Engineer #1 [spits coffee all over the conference room table]: Good one, Chief! [Vacuum-mops up coffee with magic NASA vacuum Wet Wipes, developed from technology gained from previous missions]
Engineer #3: Hey, how about a wormhole? We could say we found a wormhole that leads to the cosmos.
Engineer #4: In Afghanistan!
Engineer #3: Right, so it would belong to America.
Engineer #1: Or, a new drug! You take a pill and -- presto! -- you're on Mars.
Engineer #2: It worked for Limbaugh.
Engineer #3 (wistful): Lucky Limby. A true pioneer.
Engineer #4: Or a really, really, really big trampoline...
O'Keefe: OK, let's get serious. What do you think about a base on the moon? We build a base on the moon and launch a mission to Mars from there?
Engineer #1: I like it!
Engineer #2: Me too. We've already been to the moon [winks at everybody]. It's got a ring of plausibility. Plus, I'm getting hungry.
Engineer #3: Me too. Anybody up for freeze-dried burrito crystals?
Engineer #4: But wait. What about money? A moon base would cost billions of dollars.
O'Keefe: I don't think he's going to actually fund it; just demand it.

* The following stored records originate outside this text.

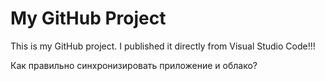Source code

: # My GitHub Project

This is my GitHub project. I published it directly from Visual Studio Code!!!

Как правильно синхронизировать приложение и облако?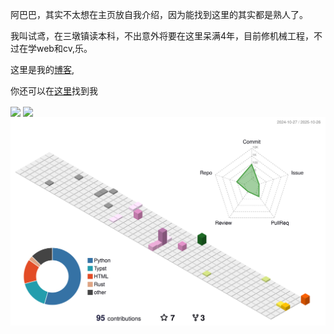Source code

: 阿巴巴，其实不太想在主页放自我介绍，因为能找到这里的其实都是熟人了。

我叫试鸢，在三墩镇读本科，不出意外将要在这里呆满4年，目前修机械工程，不过在学web和cv,乐。

这里是我的[博客](https://blog.elysium-everlasting.com/),

你还可以在[这里](https://kiva-la.elysium-everlasting.com/)找到我



<picture>
  <source
    srcset="https://github-readme-stats.vercel.app/api?username=yeelysia&size_weight=0.5&count_weight=0.5&show_icons=true&theme=dark&hide_border=true"
    media="(prefers-color-scheme: dark)"
  />
  <source
    srcset="https://github-readme-stats.vercel.app/api?username=yeelysia&size_weight=0.5&count_weight=0.5&show_icons=true&hide_border=true"
    media="(prefers-color-scheme: light), (prefers-color-scheme: no-preference)"
  />
  <img height=200px align="center" src="https://github-readme-stats.vercel.app/api?username=yeelysia&size_weight=0.5&count_weight=0.5&hide_border=true" />
</picture>

<picture>
  <source
    srcset="https://github-readme-stats.vercel.app/api/top-langs?username=YeElysia&layout=donut&langs_count=8&card_size=600&show_icons=true&theme=dark&hide_border=true"
    media="(prefers-color-scheme: dark)"
  />
  <source
    srcset="https://github-readme-stats.vercel.app/api/top-langs?username=YeElysia&layout=donut&langs_count=8&card_size=600&show_icons=true&hide_border=true"
    media="(prefers-color-scheme: light), (prefers-color-scheme: no-preference)"
  />
  <img height=200px align="center" src="https://github-readme-stats.vercel.app/api/top-langs?username=YeElysia&layout=donut&langs_count=8&card_size=600&hide_border=true" />
</picture>


<picture>
  <source
    srcset="https://github.com/YeElysia/YeElysia/blob/master/profile-3d-contrib/profile-night-green.svg"
    media="(prefers-color-scheme: dark)"
  />
  <source
    srcset="https://github.com/YeElysia/YeElysia/blob/master/profile-3d-contrib/profile-season-animate.svg"
    media="(prefers-color-scheme: light), (prefers-color-scheme: no-preference)"
  />
  <img align="center" src="https://github.com/YeElysia/YeElysia/blob/master/profile-3d-contrib/profile-season-animate.svg" />
</picture>
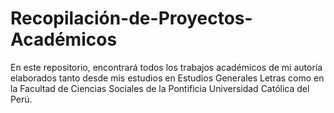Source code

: # Recopilación-de-Proyectos-Académicos
En este repositorio, encontrará todos los trabajos académicos de mi autoría elaborados tanto desde mis estudios en Estudios Generales Letras como en la Facultad de Ciencias Sociales de la Pontificia Universidad Católica del Perú. 
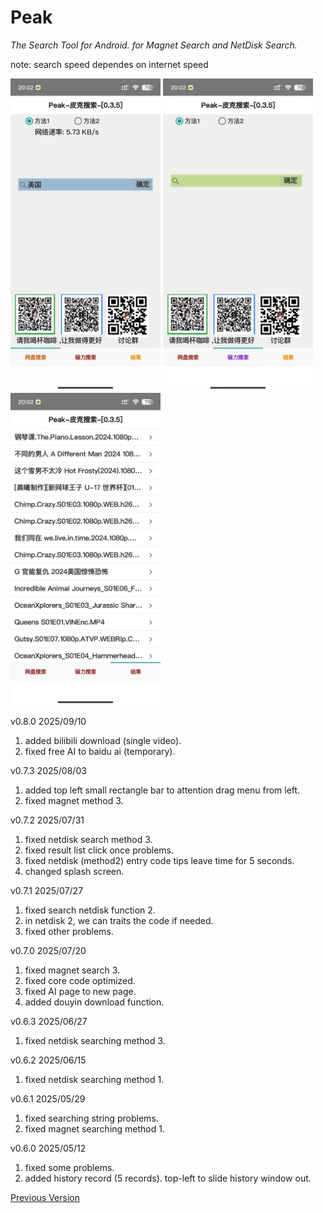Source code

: # Peak

*The Search Tool for Android.
for Magnet Search and NetDisk Search.*

note: search speed dependes on internet speed 

<img src="1.jpg" width="240" height="500"></img>
<img src="2.jpg" width="240" height="500"></img>
<img src="3.jpg" width="240" height="500"></img>

v0.8.0 2025/09/10
1. added bilibili download (single video).
2. fixed free AI to baidu ai (temporary).

v0.7.3 2025/08/03
1. added top left small rectangle bar to attention drag menu from left.
2. fixed magnet method 3.

v0.7.2 2025/07/31
1. fixed netdisk search method 3.
2. fixed result list click once problems.
3. fixed netdisk (method2) entry code tips leave time for 5 seconds.
4. changed splash screen.

v0.7.1 2025/07/27
1. fixed search netdisk function 2.
2. in netdisk 2,  we can traits the code if needed.
3. fixed other problems.

v0.7.0 2025/07/20
1. fixed magnet search 3.
2. fixed core code optimized.
3. fixed AI page to new page.
4. added douyin download function.

v0.6.3 2025/06/27
1. fixed netdisk searching method 3.

v0.6.2 2025/06/15
1. fixed netdisk searching method 1.

v0.6.1 2025/05/29
1. fixed searching string problems.
2. fixed magnet searching method 1.

v0.6.0 2025/05/12
1. fixed some problems.
2. added history record (5 records). top-left to slide history window out.

[Previous Version](previous-ver.md)
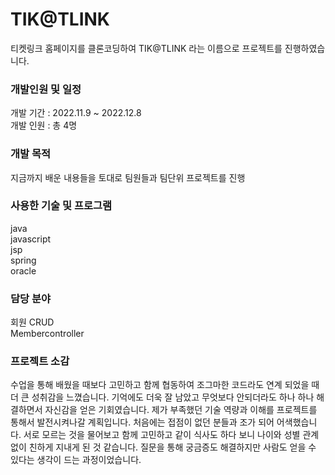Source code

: TIK@TLINK
========

티켓링크 홈페이지를 클론코딩하여 TIK@TLINK 라는 이름으로 프로젝트를 진행하였습니다.

### 개발인원 및 일정<br>
개발 기간 : 2022.11.9 ~ 2022.12.8<br>
개발 인원 : 총 4명<br>

### 개발 목적

지금까지 배운 내용들을 토대로 팀원들과 팀단위 프로젝트를 진행

### 사용한 기술 및 프로그램

java<br> javascript<br> jsp<br> spring<br> oracle

### 담당 분야
회원 CRUD<br>
Membercontroller

### 프로젝트 소감

수업을 통해 배웠을 때보다 고민하고 함께  협동하여 조그마한 코드라도 연계 되었을 때 더 큰 성취감을 느꼈습니다. 기억에도 더욱 잘 남았고 무엇보다 안되더라도 하나 하나 해결하면서 자신감을 얻은 기회였습니다. 제가 부족했던 기술 역량과 이해를 프로젝트를 통해서 발전시켜나갈 계획입니다. 처음에는 접점이 없던 분들과 조가 되어 어색했습니다. 서로 모르는 것을 물어보고 함께 고민하고 같이 식사도 하다 보니 나이와 성별 관계 없이 친하게 지내게 된 것 같습니다. 질문을 통해 궁금증도 해결하지만 사람도 얻을 수 있다는 생각이 드는 과정이었습니다.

Engineer #1: Oh. Clever. Like No Child Left Behind.
O'Keefe: Right. [rubs tummy] I'm thinking powdered sushi. Who's with me?

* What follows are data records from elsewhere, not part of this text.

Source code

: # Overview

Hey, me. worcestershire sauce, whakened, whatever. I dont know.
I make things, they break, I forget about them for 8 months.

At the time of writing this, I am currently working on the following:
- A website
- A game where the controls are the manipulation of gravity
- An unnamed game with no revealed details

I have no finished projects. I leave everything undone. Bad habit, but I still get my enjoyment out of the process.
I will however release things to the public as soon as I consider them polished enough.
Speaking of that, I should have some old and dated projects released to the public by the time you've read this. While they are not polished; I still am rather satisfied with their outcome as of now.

Doo da loo da loo, doo da loo da loo, doo da loo da loo...
And so a speech was born. And the President delivered it, with gusto. And America cheered and turned its gaze once again toward the heavens. And asked: Is this man really our President? And: When does the new "Survivor" start?
When President Bush announced plans for a US mission to Mars in 2030 (thereby ensuring plenty of Oh, For God Sake material for at least another 26 years), I had mixed emotions: Which was more deeply profound: the fact that we'll spend a half a trillion dollars on a rock-collecting mission or the very idea that President Bush has the slightest idea what he's talking about? I finally decided on the latter. It was just too surreal: President George W. Bush, whose life's work is the very model for the expression, "it's not rocket science," explaining ... rocket science!
"Lifting heavy spacecraft and fuel out of the Earth's gravity is expensive," the President knowingly declared. "Spacecraft assembled and provisioned on the moon could escape its far-lower gravity using far less energy, and thus, far less cost. Also, the moon is home to abundant resources. Its soil contains raw materials that might be harvested and processed into rocket fuel or breathable air... We do not know where this journey will end, yet we know this: human beings are headed into the cosmos." And then he made that "pow, right in the kisser" pantomime that Ralph Kramden always made when threatening to send Alice to the moon.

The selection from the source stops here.